Paolo Villaggio e l’ultimo Fantozzi
Ho smesso di ridere di Fantozzi quando ho cominciato a capirlo.
Quelle che per un bambino erano le sfighe assurde di un personaggio donchisciottesco, al punto che nei miei giochi d’infanzia fingevo di essere lui per far ridere gli amici, sono per uno spettatore più maturo la tragedia quotidiana di un’intera generazione – e probabilmente anche di quelle successive.
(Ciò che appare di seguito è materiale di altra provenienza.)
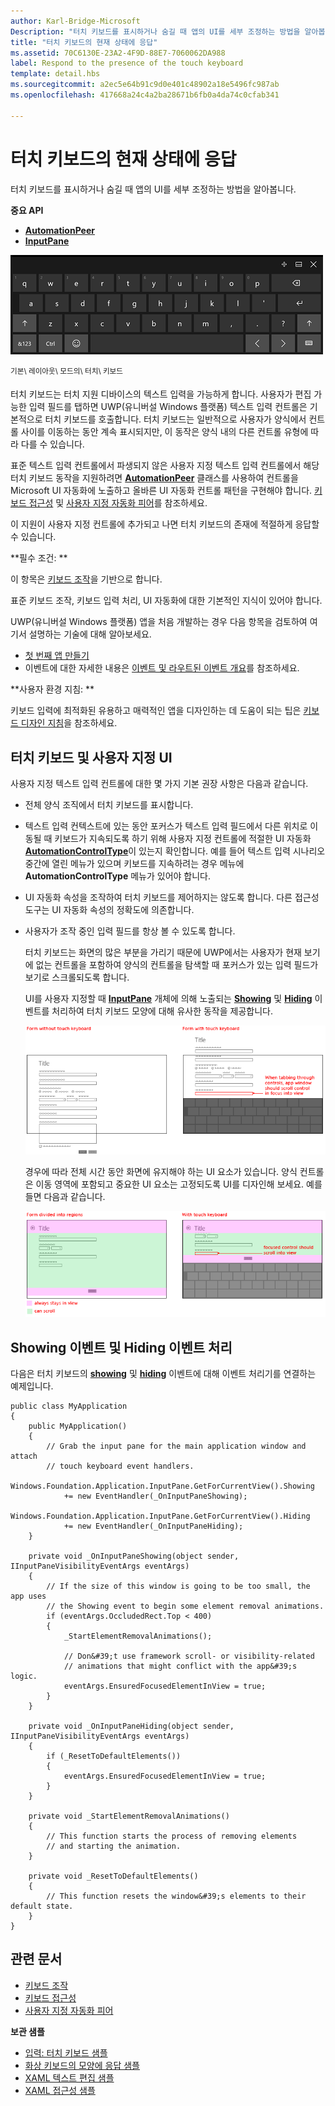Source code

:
 ```yaml
---
author: Karl-Bridge-Microsoft
Description: "터치 키보드를 표시하거나 숨길 때 앱의 UI를 세부 조정하는 방법을 알아봅니다."
title: "터치 키보드의 현재 상태에 응답"
ms.assetid: 70C6130E-23A2-4F9D-88E7-7060062DA988
label: Respond to the presence of the touch keyboard
template: detail.hbs
ms.sourcegitcommit: a2ec5e64b91c9d0e401c48902a18e5496fc987ab
ms.openlocfilehash: 417668a24c4a2ba28671b6fb0a4da74c0cfab341

---
```


# 터치 키보드의 현재 상태에 응답

터치 키보드를 표시하거나 숨길 때 앱의 UI를 세부 조정하는 방법을 알아봅니다.


**중요 API**

-   [**AutomationPeer**](https://msdn.microsoft.com/library/windows/apps/br209185)
-   [**InputPane**](https://msdn.microsoft.com/library/windows/apps/br242255)



![기본 레이아웃 모드의 터치 키보드](images/touchkeyboard-standard.png)

<sup>기본\\ 레이아웃\\ 모드의\\ 터치\\ 키보드</sup>

터치 키보드는 터치 지원 디바이스의 텍스트 입력을 가능하게 합니다. 사용자가 편집 가능한 입력 필드를 탭하면 UWP(유니버설 Windows 플랫폼) 텍스트 입력 컨트롤은 기본적으로 터치 키보드를 호출합니다. 터치 키보드는 일반적으로 사용자가 양식에서 컨트롤 사이를 이동하는 동안 계속 표시되지만, 이 동작은 양식 내의 다른 컨트롤 유형에 따라 다를 수 있습니다.

표준 텍스트 입력 컨트롤에서 파생되지 않은 사용자 지정 텍스트 입력 컨트롤에서 해당 터치 키보드 동작을 지원하려면 [**AutomationPeer**](https://msdn.microsoft.com/library/windows/apps/br209185) 클래스를 사용하여 컨트롤을 Microsoft UI 자동화에 노출하고 올바른 UI 자동화 컨트롤 패턴을 구현해야 합니다. [키보드 접근성](https://msdn.microsoft.com/library/windows/apps/mt244347) 및 [사용자 지정 자동화 피어](https://msdn.microsoft.com/library/windows/apps/mt297667)를 참조하세요.

이 지원이 사용자 지정 컨트롤에 추가되고 나면 터치 키보드의 존재에 적절하게 응답할 수 있습니다.

**필수 조건:  **

이 항목은 [키보드 조작](keyboard-interactions.md)을 기반으로 합니다.

표준 키보드 조작, 키보드 입력 처리, UI 자동화에 대한 기본적인 지식이 있어야 합니다.

UWP(유니버설 Windows 플랫폼) 앱을 처음 개발하는 경우 다음 항목을 검토하여 여기서 설명하는 기술에 대해 알아보세요.

-   [첫 번째 앱 만들기](https://msdn.microsoft.com/library/windows/apps/bg124288)
-   이벤트에 대한 자세한 내용은 [이벤트 및 라우트된 이벤트 개요](https://msdn.microsoft.com/library/windows/apps/mt185584)를 참조하세요.

**사용자 환경 지침:  **

키보드 입력에 최적화된 유용하고 매력적인 앱을 디자인하는 데 도움이 되는 팁은 [키보드 디자인 지침](https://msdn.microsoft.com/library/windows/apps/hh972345)을 참조하세요.

## 터치 키보드 및 사용자 지정 UI


사용자 지정 텍스트 입력 컨트롤에 대한 몇 가지 기본 권장 사항은 다음과 같습니다.

-   전체 양식 조직에서 터치 키보드를 표시합니다.

-   텍스트 입력 컨텍스트에 있는 동안 포커스가 텍스트 입력 필드에서 다른 위치로 이동될 때 키보드가 지속되도록 하기 위해 사용자 지정 컨트롤에 적절한 UI 자동화 [**AutomationControlType**](https://msdn.microsoft.com/library/windows/apps/br209182)이 있는지 확인합니다. 예를 들어 텍스트 입력 시나리오 중간에 열린 메뉴가 있으며 키보드를 지속하려는 경우 메뉴에 **AutomationControlType** 메뉴가 있어야 합니다.

-   UI 자동화 속성을 조작하여 터치 키보드를 제어하지는 않도록 합니다. 다른 접근성 도구는 UI 자동화 속성의 정확도에 의존합니다.

-   사용자가 조작 중인 입력 필드를 항상 볼 수 있도록 합니다.

    터치 키보드는 화면의 많은 부분을 가리기 때문에 UWP에서는 사용자가 현재 보기에 없는 컨트롤을 포함하여 양식의 컨트롤을 탐색할 때 포커스가 있는 입력 필드가 보기로 스크롤되도록 합니다.

    UI를 사용자 지정할 때 [**InputPane**](https://msdn.microsoft.com/library/windows/apps/br242255) 개체에 의해 노출되는 [**Showing**](https://msdn.microsoft.com/library/windows/apps/br242262) 및 [**Hiding**](https://msdn.microsoft.com/library/windows/apps/br242260) 이벤트를 처리하여 터치 키보드 모양에 대해 유사한 동작을 제공합니다.

    ![터치 키보드가 표시된 양식 및 표시되지 않은 양식](images/touch-keyboard-pan1.png)

    경우에 따라 전체 시간 동안 화면에 유지해야 하는 UI 요소가 있습니다. 양식 컨트롤은 이동 영역에 포함되고 중요한 UI 요소는 고정되도록 UI를 디자인해 보세요. 예를 들면 다음과 같습니다.

    ![뷰에 항상 유지되어야 하는 영역이 있는 양식](images/touch-keyboard-pan2.png)

## Showing 이벤트 및 Hiding 이벤트 처리


다음은 터치 키보드의 [**showing**](https://msdn.microsoft.com/library/windows/apps/br242262) 및 [**hiding**](https://msdn.microsoft.com/library/windows/apps/br242260) 이벤트에 대해 이벤트 처리기를 연결하는 예제입니다.

```CSharp
public class MyApplication
{
    public MyApplication()
    {
        // Grab the input pane for the main application window and attach
        // touch keyboard event handlers.
        Windows.Foundation.Application.InputPane.GetForCurrentView().Showing  
            += new EventHandler(_OnInputPaneShowing);
        Windows.Foundation.Application.InputPane.GetForCurrentView().Hiding 
            += new EventHandler(_OnInputPaneHiding);
    }

    private void _OnInputPaneShowing(object sender, IInputPaneVisibilityEventArgs eventArgs)
    {
        // If the size of this window is going to be too small, the app uses 
        // the Showing event to begin some element removal animations.
        if (eventArgs.OccludedRect.Top < 400)
        {
            _StartElementRemovalAnimations();

            // Don&#39;t use framework scroll- or visibility-related 
            // animations that might conflict with the app&#39;s logic.
            eventArgs.EnsuredFocusedElementInView = true; 
        }
    }

    private void _OnInputPaneHiding(object sender, IInputPaneVisibilityEventArgs eventArgs)
    {
        if (_ResetToDefaultElements())
        {
            eventArgs.EnsuredFocusedElementInView = true; 
        }
    }

    private void _StartElementRemovalAnimations()
    {
        // This function starts the process of removing elements 
        // and starting the animation.
    }

    private void _ResetToDefaultElements()
    {
        // This function resets the window&#39;s elements to their default state.
    }
}
```

## 관련 문서

* [키보드 조작](keyboard-interactions.md)
* [키보드 접근성](https://msdn.microsoft.com/library/windows/apps/mt244347)
* [사용자 지정 자동화 피어](https://msdn.microsoft.com/library/windows/apps/mt297667)


**보관 샘플**
* [입력: 터치 키보드 샘플](http://go.microsoft.com/fwlink/p/?linkid=246019)
* [화상 키보드의 모양에 응답 샘플](http://go.microsoft.com/fwlink/p/?linkid=231633)
* [XAML 텍스트 편집 샘플](http://go.microsoft.com/fwlink/p/?LinkID=251417)
* [XAML 접근성 샘플](http://go.microsoft.com/fwlink/p/?linkid=238570)
 

 







<!--HONumber=Jun16_HO4-->


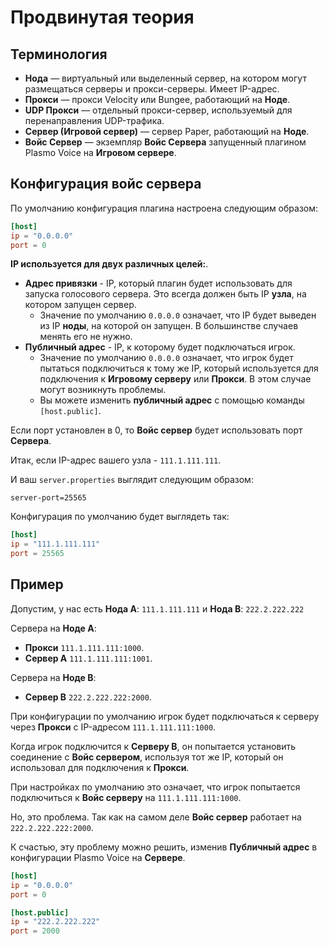 # Продвинутая теория

## Терминология

- **Нода** — виртуальный или выделенный сервер, на котором могут размещаться серверы и прокси-серверы. Имеет IP-адрес.
- **Прокси** — прокси Velocity или Bungee, работающий на **Ноде**.
- **UDP Прокси** — отдельный прокси-сервер, используемый для перенаправления UDP-трафика.
- **Сервер (Игровой сервер)** — сервер Paper, работающий на **Ноде**.
- **Войс Сервер** — экземпляр **Войс Сервера** запущенный плагином Plasmo Voice на **Игровом сервере**.

## Конфигурация войс сервера

По умолчанию конфигурация плагина настроена следующим образом:

```toml
[host]
ip = "0.0.0.0"
port = 0
```

**IP используется для двух различных целей:**.

- **Адрес привязки** - IP, который плагин будет использовать для запуска голосового сервера. Это всегда должен быть IP **узла**, на котором запущен сервер.
  - Значение по умолчанию `0.0.0.0` означает, что IP будет выведен из IP **ноды**, на которой он запущен. В большинстве случаев менять его не нужно.
- **Публичный адрес** - IP, к которому будет подключаться игрок.
  - Значение по умолчанию `0.0.0.0` означает, что игрок будет пытаться подключиться к тому же IP, который используется для подключения к **Игровому серверу** или **Прокси**. В этом случае могут возникнуть проблемы.
  - Вы можете изменить **публичный адрес** с помощью команды `[host.public]`.

Если порт установлен в 0, то **Войс сервер** будет использовать порт **Сервера**.

Итак, если IP-адрес вашего узла - `111.1.111.111`.

И ваш `server.properties` выглядит следующим образом:

```properties
server-port=25565
```

Конфигурация по умолчанию будет выглядеть так:

```toml
[host]
ip = "111.1.111.111"
port = 25565
```

## Пример

Допустим, у нас есть **Нода A**: `111.1.111.111` и **Нода B**: `222.2.222.222`

Сервера на **Ноде A**:

- **Прокси** `111.1.111.111:1000`.
- **Сервер A** `111.1.111.111:1001`.

Сервера на **Ноде B**:

- **Сервер B** `222.2.222.222:2000`.

При конфигурации по умолчанию игрок будет подключаться к серверу через **Прокси** с IP-адресом `111.1.111.111:1000`.

Когда игрок подключится к **Серверу B**, он попытается установить соединение с **Войс сервером**, используя тот же IP, который он использовал для подключения к **Прокси**.

При настройках по умолчанию это означает, что игрок попытается подключиться к **Войс серверу** на `111.1.111.111:1000`.

Но, это проблема. Так как на самом деле **Войс сервер** работает на `222.2.222.222:2000`.

К счастью, эту проблему можно решить, изменив **Публичный адрес** в конфигурации Plasmo Voice на **Сервере**.

```toml
[host]
ip = "0.0.0.0"
port = 0

[host.public]
ip = "222.2.222.222"
port = 2000
```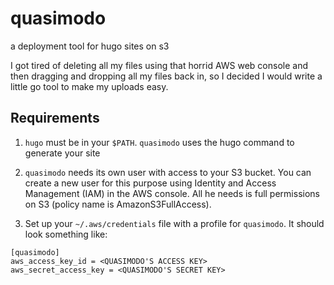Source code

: quasimodo
=========
a deployment tool for hugo sites on s3

I got tired of deleting all my files using that horrid AWS web console
and then dragging and dropping all my files back in, so I decided I would
write a little go tool to make my uploads easy.

## Requirements

1. `hugo` must be in your `$PATH`. `quasimodo` uses the hugo command to generate your site

1. `quasimodo` needs its own user with access to your S3 bucket. You can create a new user
for this purpose using Identity and Access Management (IAM) in the AWS console. All he needs
is full permissions on S3 (policy name is AmazonS3FullAccess).

1. Set up your `~/.aws/credentials` file with a profile for `quasimodo`. It should look something
like: 

```
[quasimodo]
aws_access_key_id = <QUASIMODO'S ACCESS KEY>
aws_secret_access_key = <QUASIMODO'S SECRET KEY>
```
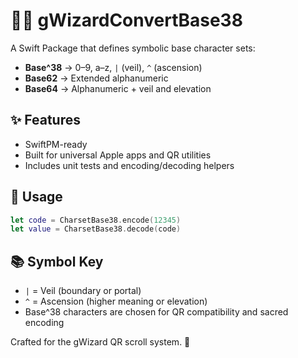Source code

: # 🧙‍♂️ gWizardConvertBase38

A Swift Package that defines symbolic base character sets:

- **Base^38** → 0–9, a–z, `|` (veil), `^` (ascension)
- **Base62** → Extended alphanumeric
- **Base64** → Alphanumeric + veil and elevation

## ✨ Features
- SwiftPM-ready
- Built for universal Apple apps and QR utilities
- Includes unit tests and encoding/decoding helpers

## 🚀 Usage

```swift
let code = CharsetBase38.encode(12345)
let value = CharsetBase38.decode(code)
```

## 📚 Symbol Key
- `|` = Veil (boundary or portal)
- `^` = Ascension (higher meaning or elevation)
- Base^38 characters are chosen for QR compatibility and sacred encoding

Crafted for the gWizard QR scroll system. 🐸
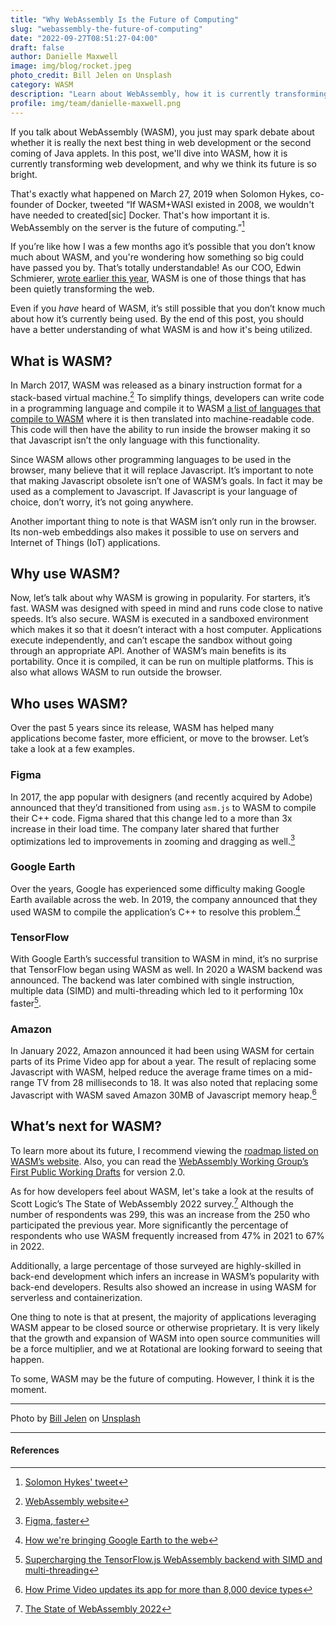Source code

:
 ```yaml
---
title: "Why WebAssembly Is the Future of Computing"
slug: "webassembly-the-future-of-computing"
date: "2022-09-27T08:51:27-04:00"
draft: false
author: Danielle Maxwell
image: img/blog/rocket.jpeg
photo_credit: Bill Jelen on Unsplash
category: WASM
description: "Learn about WebAssembly, how it is currently transforming web development, and why its future is bright."
profile: img/team/danielle-maxwell.png
---
```


<!--write the summary part that will be previewed *below* and before the "more" comment-->

If you talk about WebAssembly (WASM), you just may spark debate about whether it is really the next best thing in web development or the second coming of Java applets. In this post, we'll dive into WASM, how it is currently transforming web development, and why we think its future is so bright.

<!--more-->

<!--write the rest of your post below -->

That's exactly what happened on March 27, 2019 when Solomon Hykes, co-founder of Docker, tweeted “If WASM+WASI existed in 2008, we wouldn't have needed to created[sic] Docker. That's how important it is. WebAssembly on the server is the future of computing.”[^1]

If you’re like how I was a few months ago it’s possible that you don’t know much about WASM, and you're wondering how something so big could have passed you by. That’s totally understandable! As our COO, Edwin Schmierer, [wrote earlier this year](https://rotational.io/blog/five-technologies-quietly-transforming-the-web/), WASM is one of those things that has been quietly transforming the web.

Even if you _have_ heard of WASM, it’s still possible that you don’t know much about how it’s currently being used. By the end of this post, you should have a better understanding of what WASM is and how it's being utilized.

## What is WASM?

In March 2017, WASM was released as a binary instruction format for a stack-based virtual machine.[^2] To simplify things, developers can write code in a programming language and compile it to WASM [a list of languages that compile to WASM](https://github.com/appcypher/awesome-WASM-langs) where it is then translated into machine-readable code. This code will then have the ability to run inside the browser making it so that Javascript isn’t the only language with this functionality.

Since WASM allows other programming languages to be used in the browser, many believe that it will replace Javascript. It’s important to note that making Javascript obsolete isn’t one of WASM’s goals. In fact it may be used as a complement to Javascript. If Javascript is your language of choice, don’t worry, it’s not going anywhere.

Another important thing to note is that WASM isn’t only run in the browser. Its non-web embeddings also makes it possible to use on servers and Internet of Things (IoT) applications.

## Why use WASM?

Now, let’s talk about why WASM is growing in popularity. For starters, it’s fast. WASM was designed with speed in mind and runs code close to native speeds. It’s also secure. WASM is executed in a sandboxed environment which makes it so that it doesn’t interact with a host computer. Applications execute independently, and can’t escape the sandbox without going through an appropriate API. Another of WASM’s main benefits is its portability. Once it is compiled, it can be run on multiple platforms. This is also what allows WASM to run outside the browser.

## Who uses WASM?

Over the past 5 years since its release, WASM has helped many applications become faster, more efficient, or move to the browser. Let’s take a look at a few examples.

### Figma

In 2017, the app popular with designers (and recently acquired by Adobe) announced that they’d transitioned from using `asm.js` to WASM to compile their C++ code. Figma shared that this change led to a more than 3x increase in their load time. The company later shared that further optimizations led to improvements in zooming and dragging as well.[^3]

### Google Earth

Over the years, Google has experienced some difficulty making Google Earth available across the web. In 2019, the company announced that they used WASM to compile the application’s C++ to resolve this problem.[^4]

### TensorFlow

With Google Earth’s successful transition to WASM in mind, it’s no surprise that TensorFlow began using WASM as well. In 2020 a WASM backend was announced. The backend was later combined with single instruction, multiple data (SIMD) and multi-threading which led to it performing 10x faster[^5].

### Amazon

In January 2022, Amazon announced it had been using WASM for certain parts of its Prime Video app for about a year. The result of replacing some Javascript with WASM, helped reduce the average frame times on a mid-range TV from 28 milliseconds to 18. It was also noted that replacing some Javascript with WASM saved Amazon 30MB of Javascript memory heap.[^6]

## What’s next for WASM?

To learn more about its future, I recommend viewing the [roadmap listed on WASM’s website](https://webassembly.org/roadmap/). Also, you can read the [WebAssembly Working Group’s First Public Working Drafts](https://www.w3.org/blog/news/archives/9509) for version 2.0.

As for how developers feel about WASM, let's take a look at the results of Scott Logic’s The State of WebAssembly 2022 survey.[^7] Although the number of respondents was 299, this was an increase from the 250 who participated the previous year. More significantly the percentage of respondents who use WASM frequently increased from 47% in 2021 to 67% in 2022.

Additionally, a large percentage of those surveyed are highly-skilled in back-end development which infers an increase in WASM’s popularity with back-end developers. Results also showed an increase in using WASM for serverless and containerization.

One thing to note is that at present, the majority of applications leveraging WASM appear to be closed source or otherwise proprietary. It is very likely that the growth and expansion of WASM into open source communities will be a force multiplier, and we at Rotational are looking forward to seeing that happen.

To some, WASM may be the future of computing. However, I think it is the moment.

---

Photo by [Bill Jelen](https://unsplash.com/@billjelen?utm_source=unsplash&utm_medium=referral&utm_content=creditCopyText) on [Unsplash](https://unsplash.com/s/photos/speed?utm_source=unsplash&utm_medium=referral&utm_content=creditCopyText)

---

#### References

[^1]: [Solomon Hykes' tweet](https://twitter.com/solomonstre/status/1111004913222324225?s=20&t=wkFGgH1RYDkCudA9MX2HoA)
[^2]: [WebAssembly website](https://webassembly.org/)
[^3]: [Figma, faster](https://www.figma.com/blog/figma-faster/)
[^4]: [How we're bringing Google Earth to the web](https://web.dev/earth-webassembly/)
[^5]: [Supercharging the TensorFlow.js WebAssembly backend with SIMD and multi-threading](https://blog.tensorflow.org/2020/09/supercharging-tensorflowjs-webassembly.html)
[^6]: [How Prime Video updates its app for more than 8,000 device types](https://www.amazon.science/blog/how-prime-video-updates-its-app-for-more-than-8-000-device-types)
[^7]: [The State of WebAssembly 2022](https://blog.scottlogic.com/2022/06/20/state-of-wasm-2022.html)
In Fantozzi ritrovo la lotta disperata per un posto nel mondo, l’autoaffermazione ostinata dell’essere umano laddove l’intero meccanismo-società lo vorrebbe annichilito, scopro l’insensatezza e la leggerezza.
Paolo Villaggio ha creato un adorabile mostro, se è vero che si può riderne e piangerne insieme. E ora che anche lui ha fatto i bagagli, guardando la sua creatura nei caroselli di rito che i telegiornali e le reti televisive dedicano in massa ai mostri sacri di questo o quello, mi giunge fortissima un’impressione:
non ci sarà un altro Ugo Fantozzi.
Non siamo più capaci di generare personaggi così forti da entrare a gamba tesa nell’immaginario collettivo fino a diventare attributo – “fantozziano” – per persone o situazioni.
Del resto, questo nuovo pubblico così vorace di novità, pronto a ingollare youtuber e cantautori usa-e-getta uno dietro l’altro, forse non saprebbe nemmeno che farsene.
I grandi lumi del passato, com’è naturale, vanno a poco a poco spegnendosi. Ma noi con cosa cerchiamo di rimpiazzarli? Non c’è talent show che possa sputare fuori un altro Paolo Villaggio e, a dirla tutta, nemmeno un Fantozzi.